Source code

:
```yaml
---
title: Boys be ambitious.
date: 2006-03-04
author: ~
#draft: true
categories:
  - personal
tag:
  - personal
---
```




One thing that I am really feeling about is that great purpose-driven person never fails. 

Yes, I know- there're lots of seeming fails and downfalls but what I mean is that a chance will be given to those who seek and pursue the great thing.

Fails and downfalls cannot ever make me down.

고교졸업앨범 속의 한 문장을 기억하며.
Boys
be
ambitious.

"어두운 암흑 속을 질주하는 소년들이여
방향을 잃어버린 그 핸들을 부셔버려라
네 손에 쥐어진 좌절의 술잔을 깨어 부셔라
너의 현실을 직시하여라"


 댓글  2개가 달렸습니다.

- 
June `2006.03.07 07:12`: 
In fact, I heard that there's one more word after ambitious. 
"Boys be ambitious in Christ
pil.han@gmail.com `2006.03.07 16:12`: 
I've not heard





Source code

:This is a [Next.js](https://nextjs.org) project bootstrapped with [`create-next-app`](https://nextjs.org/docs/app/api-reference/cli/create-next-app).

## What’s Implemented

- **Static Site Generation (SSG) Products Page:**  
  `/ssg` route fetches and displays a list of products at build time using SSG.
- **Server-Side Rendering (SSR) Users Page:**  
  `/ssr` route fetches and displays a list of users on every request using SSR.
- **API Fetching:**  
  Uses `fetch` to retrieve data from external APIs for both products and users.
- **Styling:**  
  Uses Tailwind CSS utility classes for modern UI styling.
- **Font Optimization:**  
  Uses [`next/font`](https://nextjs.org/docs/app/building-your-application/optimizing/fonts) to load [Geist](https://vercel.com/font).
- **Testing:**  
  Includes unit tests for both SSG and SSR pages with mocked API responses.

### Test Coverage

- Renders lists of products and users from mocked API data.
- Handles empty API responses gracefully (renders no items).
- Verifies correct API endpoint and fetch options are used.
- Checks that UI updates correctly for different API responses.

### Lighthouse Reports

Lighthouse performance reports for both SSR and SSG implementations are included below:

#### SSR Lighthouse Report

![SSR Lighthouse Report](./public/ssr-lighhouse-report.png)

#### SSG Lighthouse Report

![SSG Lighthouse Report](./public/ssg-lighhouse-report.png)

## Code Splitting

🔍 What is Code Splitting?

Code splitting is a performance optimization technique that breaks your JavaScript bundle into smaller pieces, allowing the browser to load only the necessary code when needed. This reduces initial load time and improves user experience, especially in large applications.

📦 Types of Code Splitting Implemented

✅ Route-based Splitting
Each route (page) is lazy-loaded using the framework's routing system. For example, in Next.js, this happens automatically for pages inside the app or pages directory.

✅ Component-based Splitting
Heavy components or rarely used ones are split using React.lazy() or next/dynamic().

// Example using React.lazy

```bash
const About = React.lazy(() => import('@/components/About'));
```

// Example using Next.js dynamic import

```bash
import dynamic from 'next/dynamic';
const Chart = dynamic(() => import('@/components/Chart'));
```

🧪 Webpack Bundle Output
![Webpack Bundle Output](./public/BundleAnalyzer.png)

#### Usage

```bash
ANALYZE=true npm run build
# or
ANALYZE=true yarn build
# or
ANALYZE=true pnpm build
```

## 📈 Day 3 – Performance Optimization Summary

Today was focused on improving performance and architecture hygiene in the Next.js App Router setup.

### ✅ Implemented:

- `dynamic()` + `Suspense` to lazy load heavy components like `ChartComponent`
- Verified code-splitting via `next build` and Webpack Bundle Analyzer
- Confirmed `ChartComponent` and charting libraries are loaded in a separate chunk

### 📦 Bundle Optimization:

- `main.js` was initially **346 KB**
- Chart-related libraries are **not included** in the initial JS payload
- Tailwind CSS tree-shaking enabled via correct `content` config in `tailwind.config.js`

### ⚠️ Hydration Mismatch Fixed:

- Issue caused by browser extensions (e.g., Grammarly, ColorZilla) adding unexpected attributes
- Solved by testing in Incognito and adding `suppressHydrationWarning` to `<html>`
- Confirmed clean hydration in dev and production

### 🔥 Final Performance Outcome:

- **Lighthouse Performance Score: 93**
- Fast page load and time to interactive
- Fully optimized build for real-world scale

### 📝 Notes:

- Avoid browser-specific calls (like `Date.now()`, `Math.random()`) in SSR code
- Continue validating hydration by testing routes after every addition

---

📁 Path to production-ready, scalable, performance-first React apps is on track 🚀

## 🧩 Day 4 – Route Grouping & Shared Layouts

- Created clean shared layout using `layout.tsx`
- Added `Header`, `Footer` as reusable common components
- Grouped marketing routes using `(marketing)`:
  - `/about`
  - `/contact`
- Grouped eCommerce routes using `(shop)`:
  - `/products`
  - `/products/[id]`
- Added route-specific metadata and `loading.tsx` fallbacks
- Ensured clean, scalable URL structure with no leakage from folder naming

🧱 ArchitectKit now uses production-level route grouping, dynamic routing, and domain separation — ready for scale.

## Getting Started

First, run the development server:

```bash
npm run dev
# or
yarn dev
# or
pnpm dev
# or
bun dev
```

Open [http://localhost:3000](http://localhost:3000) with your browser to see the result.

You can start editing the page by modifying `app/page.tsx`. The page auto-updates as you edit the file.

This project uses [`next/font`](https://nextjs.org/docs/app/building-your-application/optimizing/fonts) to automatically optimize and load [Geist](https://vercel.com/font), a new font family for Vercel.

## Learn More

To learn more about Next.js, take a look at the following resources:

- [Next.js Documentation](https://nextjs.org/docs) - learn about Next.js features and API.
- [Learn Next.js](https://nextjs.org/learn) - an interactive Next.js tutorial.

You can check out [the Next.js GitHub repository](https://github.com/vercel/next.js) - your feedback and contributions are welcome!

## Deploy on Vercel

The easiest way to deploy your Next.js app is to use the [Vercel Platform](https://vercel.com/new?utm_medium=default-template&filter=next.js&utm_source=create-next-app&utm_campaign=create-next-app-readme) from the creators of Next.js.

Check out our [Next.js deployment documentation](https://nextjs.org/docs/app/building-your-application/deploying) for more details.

==

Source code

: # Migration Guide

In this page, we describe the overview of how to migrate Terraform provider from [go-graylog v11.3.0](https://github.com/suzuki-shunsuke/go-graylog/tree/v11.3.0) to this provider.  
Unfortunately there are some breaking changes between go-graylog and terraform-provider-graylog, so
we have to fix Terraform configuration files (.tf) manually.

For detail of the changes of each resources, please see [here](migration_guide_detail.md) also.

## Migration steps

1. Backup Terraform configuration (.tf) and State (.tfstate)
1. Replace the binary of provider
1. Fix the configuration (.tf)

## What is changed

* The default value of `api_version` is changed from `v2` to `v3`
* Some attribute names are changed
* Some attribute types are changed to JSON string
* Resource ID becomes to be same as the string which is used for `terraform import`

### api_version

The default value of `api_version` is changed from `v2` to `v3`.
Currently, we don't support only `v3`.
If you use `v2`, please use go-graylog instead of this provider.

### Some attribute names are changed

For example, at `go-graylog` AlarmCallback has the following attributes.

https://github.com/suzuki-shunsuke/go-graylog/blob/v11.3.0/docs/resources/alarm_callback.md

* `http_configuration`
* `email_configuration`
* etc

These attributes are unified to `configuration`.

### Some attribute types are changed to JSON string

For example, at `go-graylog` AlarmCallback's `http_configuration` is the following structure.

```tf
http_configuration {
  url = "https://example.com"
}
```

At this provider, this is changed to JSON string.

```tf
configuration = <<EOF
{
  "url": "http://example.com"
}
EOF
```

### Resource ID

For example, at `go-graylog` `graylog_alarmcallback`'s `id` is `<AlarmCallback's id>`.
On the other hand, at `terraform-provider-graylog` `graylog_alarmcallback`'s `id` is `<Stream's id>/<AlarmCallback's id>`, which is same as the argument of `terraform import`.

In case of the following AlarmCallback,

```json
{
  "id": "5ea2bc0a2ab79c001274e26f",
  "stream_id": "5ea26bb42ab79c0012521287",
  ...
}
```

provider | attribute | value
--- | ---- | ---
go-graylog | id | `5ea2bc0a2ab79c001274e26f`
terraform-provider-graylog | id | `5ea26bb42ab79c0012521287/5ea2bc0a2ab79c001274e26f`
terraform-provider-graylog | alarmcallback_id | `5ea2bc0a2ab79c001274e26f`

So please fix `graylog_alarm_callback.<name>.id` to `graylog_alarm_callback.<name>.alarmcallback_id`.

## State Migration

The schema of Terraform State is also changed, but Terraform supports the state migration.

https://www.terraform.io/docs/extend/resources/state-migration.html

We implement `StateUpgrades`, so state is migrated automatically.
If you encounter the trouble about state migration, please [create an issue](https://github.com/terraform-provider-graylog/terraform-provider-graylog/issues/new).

...

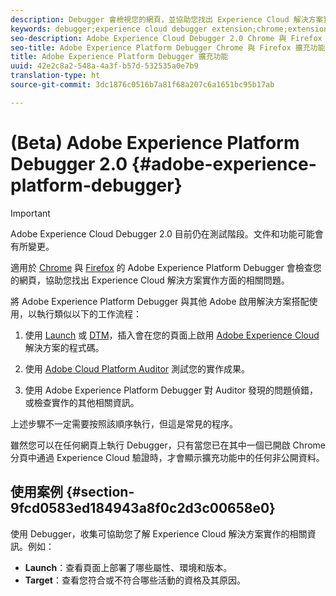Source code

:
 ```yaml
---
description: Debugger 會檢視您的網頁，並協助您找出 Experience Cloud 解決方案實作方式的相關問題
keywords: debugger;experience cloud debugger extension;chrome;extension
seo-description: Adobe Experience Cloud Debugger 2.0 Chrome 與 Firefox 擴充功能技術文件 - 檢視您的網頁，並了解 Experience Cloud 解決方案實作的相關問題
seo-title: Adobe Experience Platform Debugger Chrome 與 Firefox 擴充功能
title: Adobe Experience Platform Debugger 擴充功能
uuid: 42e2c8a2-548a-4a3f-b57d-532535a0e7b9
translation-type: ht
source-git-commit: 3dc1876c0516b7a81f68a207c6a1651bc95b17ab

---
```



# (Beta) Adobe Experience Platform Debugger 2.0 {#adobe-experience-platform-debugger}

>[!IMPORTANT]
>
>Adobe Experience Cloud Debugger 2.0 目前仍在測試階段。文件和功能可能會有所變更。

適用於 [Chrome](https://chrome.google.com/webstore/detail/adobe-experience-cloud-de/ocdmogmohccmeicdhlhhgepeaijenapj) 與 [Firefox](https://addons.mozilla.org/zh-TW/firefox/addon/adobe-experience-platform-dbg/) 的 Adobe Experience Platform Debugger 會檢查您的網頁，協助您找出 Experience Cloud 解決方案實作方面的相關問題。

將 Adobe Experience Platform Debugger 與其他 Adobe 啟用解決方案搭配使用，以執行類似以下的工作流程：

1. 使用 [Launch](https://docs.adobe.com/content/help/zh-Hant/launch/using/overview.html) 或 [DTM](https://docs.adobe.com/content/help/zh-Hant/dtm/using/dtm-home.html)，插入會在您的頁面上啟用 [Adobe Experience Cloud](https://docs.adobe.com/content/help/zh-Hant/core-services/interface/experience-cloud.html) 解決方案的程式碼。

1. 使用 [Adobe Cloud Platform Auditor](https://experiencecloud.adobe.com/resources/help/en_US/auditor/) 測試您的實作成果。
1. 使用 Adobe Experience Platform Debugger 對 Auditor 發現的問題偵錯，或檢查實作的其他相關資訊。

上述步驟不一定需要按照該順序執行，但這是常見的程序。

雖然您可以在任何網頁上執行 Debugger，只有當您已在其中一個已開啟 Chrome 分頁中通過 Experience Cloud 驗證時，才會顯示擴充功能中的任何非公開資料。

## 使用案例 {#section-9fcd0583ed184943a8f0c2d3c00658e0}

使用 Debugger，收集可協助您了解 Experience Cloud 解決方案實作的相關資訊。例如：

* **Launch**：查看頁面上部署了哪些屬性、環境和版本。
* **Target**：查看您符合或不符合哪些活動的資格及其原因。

**Action item**
From the records above, print only the lines between the one holding "On the other" and the one holding "is migrated automatically.", inclusive, exactly as they stand.

**Response to this task**
On the other hand, at `terraform-provider-graylog` `graylog_alarmcallback`'s `id` is `<Stream's id>/<AlarmCallback's id>`, which is same as the argument of `terraform import`.

In case of the following AlarmCallback,

```json
{
  "id": "5ea2bc0a2ab79c001274e26f",
  "stream_id": "5ea26bb42ab79c0012521287",
  ...
}
```

provider | attribute | value
--- | ---- | ---
go-graylog | id | `5ea2bc0a2ab79c001274e26f`
terraform-provider-graylog | id | `5ea26bb42ab79c0012521287/5ea2bc0a2ab79c001274e26f`
terraform-provider-graylog | alarmcallback_id | `5ea2bc0a2ab79c001274e26f`

So please fix `graylog_alarm_callback.<name>.id` to `graylog_alarm_callback.<name>.alarmcallback_id`.

## State Migration

The schema of Terraform State is also changed, but Terraform supports the state migration.

https://www.terraform.io/docs/extend/resources/state-migration.html

We implement `StateUpgrades`, so state is migrated automatically.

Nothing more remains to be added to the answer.